Data records.

##########

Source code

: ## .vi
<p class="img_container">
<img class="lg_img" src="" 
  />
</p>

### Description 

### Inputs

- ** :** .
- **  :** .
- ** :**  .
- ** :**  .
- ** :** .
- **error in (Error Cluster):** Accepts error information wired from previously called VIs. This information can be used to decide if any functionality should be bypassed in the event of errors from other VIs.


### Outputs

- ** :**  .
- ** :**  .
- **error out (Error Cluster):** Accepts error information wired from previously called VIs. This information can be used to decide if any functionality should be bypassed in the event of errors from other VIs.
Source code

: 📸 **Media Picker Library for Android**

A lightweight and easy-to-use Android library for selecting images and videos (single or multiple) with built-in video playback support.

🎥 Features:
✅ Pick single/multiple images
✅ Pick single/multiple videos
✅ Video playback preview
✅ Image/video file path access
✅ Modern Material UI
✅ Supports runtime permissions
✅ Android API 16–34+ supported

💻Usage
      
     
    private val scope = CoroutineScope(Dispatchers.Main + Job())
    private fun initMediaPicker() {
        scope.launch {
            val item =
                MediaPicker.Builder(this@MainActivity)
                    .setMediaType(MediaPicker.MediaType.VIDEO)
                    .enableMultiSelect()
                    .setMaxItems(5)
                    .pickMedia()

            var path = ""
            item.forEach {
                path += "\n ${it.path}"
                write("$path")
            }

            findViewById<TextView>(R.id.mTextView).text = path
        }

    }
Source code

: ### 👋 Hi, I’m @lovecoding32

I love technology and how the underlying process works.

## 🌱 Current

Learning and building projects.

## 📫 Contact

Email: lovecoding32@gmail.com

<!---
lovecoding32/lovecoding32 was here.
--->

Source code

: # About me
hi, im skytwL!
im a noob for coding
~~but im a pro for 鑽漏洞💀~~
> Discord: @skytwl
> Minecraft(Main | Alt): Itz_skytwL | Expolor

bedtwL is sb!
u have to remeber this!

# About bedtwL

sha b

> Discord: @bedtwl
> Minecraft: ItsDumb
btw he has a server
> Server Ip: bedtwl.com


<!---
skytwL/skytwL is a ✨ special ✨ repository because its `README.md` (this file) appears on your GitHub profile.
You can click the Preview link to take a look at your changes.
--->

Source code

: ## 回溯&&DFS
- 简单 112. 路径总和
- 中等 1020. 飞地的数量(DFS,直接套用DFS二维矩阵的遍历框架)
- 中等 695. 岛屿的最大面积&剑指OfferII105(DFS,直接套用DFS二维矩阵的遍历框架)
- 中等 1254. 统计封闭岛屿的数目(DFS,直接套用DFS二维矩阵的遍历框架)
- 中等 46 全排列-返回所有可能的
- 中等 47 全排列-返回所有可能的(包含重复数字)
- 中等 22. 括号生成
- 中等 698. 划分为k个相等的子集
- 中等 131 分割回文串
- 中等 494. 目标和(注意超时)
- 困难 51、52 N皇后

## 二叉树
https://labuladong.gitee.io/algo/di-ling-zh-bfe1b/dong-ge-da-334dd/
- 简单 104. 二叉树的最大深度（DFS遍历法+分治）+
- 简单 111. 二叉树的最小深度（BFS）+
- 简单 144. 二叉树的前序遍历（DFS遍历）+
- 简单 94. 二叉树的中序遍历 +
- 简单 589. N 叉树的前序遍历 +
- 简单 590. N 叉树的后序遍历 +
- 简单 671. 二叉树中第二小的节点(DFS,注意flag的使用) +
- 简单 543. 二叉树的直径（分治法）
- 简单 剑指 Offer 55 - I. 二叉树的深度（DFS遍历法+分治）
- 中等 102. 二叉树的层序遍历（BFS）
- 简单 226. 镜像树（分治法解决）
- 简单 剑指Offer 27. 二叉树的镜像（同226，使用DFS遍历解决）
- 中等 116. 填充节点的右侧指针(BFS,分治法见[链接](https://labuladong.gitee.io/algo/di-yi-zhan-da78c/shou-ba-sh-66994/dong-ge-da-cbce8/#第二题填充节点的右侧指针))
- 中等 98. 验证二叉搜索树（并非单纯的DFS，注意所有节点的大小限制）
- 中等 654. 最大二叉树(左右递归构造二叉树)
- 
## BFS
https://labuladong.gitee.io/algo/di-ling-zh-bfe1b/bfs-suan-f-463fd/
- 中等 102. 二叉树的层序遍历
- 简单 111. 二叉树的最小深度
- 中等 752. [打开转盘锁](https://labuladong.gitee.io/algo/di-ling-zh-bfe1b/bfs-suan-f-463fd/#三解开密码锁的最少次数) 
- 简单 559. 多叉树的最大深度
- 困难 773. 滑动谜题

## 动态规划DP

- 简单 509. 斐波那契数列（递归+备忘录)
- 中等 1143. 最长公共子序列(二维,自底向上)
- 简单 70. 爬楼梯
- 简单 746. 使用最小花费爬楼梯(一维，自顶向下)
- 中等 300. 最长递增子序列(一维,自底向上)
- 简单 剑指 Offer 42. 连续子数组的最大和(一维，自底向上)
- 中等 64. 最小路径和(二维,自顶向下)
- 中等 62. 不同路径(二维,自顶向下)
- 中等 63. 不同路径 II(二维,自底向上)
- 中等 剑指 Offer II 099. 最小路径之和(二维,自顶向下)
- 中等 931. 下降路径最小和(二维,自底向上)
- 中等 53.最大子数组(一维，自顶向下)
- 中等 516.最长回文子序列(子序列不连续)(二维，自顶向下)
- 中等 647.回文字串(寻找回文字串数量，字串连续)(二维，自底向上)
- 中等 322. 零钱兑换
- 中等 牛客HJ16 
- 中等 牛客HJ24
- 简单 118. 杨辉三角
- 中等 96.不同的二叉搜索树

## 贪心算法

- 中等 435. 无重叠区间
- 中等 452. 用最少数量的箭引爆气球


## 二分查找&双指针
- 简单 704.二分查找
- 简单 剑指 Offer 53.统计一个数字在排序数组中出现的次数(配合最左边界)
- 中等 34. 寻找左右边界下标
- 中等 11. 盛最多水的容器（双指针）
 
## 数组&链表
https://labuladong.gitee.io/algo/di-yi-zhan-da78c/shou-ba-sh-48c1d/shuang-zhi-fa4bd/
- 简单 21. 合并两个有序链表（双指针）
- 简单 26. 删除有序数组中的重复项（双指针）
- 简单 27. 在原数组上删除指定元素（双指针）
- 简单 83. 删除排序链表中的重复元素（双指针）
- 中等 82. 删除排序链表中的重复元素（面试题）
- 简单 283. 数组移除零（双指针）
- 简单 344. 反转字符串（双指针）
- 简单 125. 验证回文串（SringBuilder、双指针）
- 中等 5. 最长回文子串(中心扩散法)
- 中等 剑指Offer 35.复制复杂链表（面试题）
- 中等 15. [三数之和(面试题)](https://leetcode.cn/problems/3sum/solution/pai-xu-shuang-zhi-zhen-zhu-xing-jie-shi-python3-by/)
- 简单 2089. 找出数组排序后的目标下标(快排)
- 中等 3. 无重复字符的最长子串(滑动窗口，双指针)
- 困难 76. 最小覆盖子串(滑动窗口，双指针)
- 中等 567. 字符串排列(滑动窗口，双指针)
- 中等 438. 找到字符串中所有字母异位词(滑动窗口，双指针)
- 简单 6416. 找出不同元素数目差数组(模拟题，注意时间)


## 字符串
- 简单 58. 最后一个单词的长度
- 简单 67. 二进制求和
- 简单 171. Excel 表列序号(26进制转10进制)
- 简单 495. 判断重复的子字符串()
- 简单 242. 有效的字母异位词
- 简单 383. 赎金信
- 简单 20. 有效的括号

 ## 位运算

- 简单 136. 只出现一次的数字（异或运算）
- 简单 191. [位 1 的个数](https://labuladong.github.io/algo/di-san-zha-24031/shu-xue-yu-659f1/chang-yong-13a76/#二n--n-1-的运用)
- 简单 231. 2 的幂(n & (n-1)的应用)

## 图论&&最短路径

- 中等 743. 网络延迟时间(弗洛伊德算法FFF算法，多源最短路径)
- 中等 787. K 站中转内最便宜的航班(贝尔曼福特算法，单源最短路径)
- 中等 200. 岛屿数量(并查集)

##########

Work instructions. Everything from the line with "- 简单 495. 判断重复的子字符串()" to the last line of the entries is to be written out exactly; omit all earlier lines.

Solved problem.
- 简单 495. 判断重复的子字符串()
- 简单 242. 有效的字母异位词
- 简单 383. 赎金信
- 简单 20. 有效的括号

 ## 位运算

- 简单 136. 只出现一次的数字（异或运算）
- 简单 191. [位 1 的个数](https://labuladong.github.io/algo/di-san-zha-24031/shu-xue-yu-659f1/chang-yong-13a76/#二n--n-1-的运用)
- 简单 231. 2 的幂(n & (n-1)的应用)

## 图论&&最短路径

- 中等 743. 网络延迟时间(弗洛伊德算法FFF算法，多源最短路径)
- 中等 787. K 站中转内最便宜的航班(贝尔曼福特算法，单源最短路径)
- 中等 200. 岛屿数量(并查集)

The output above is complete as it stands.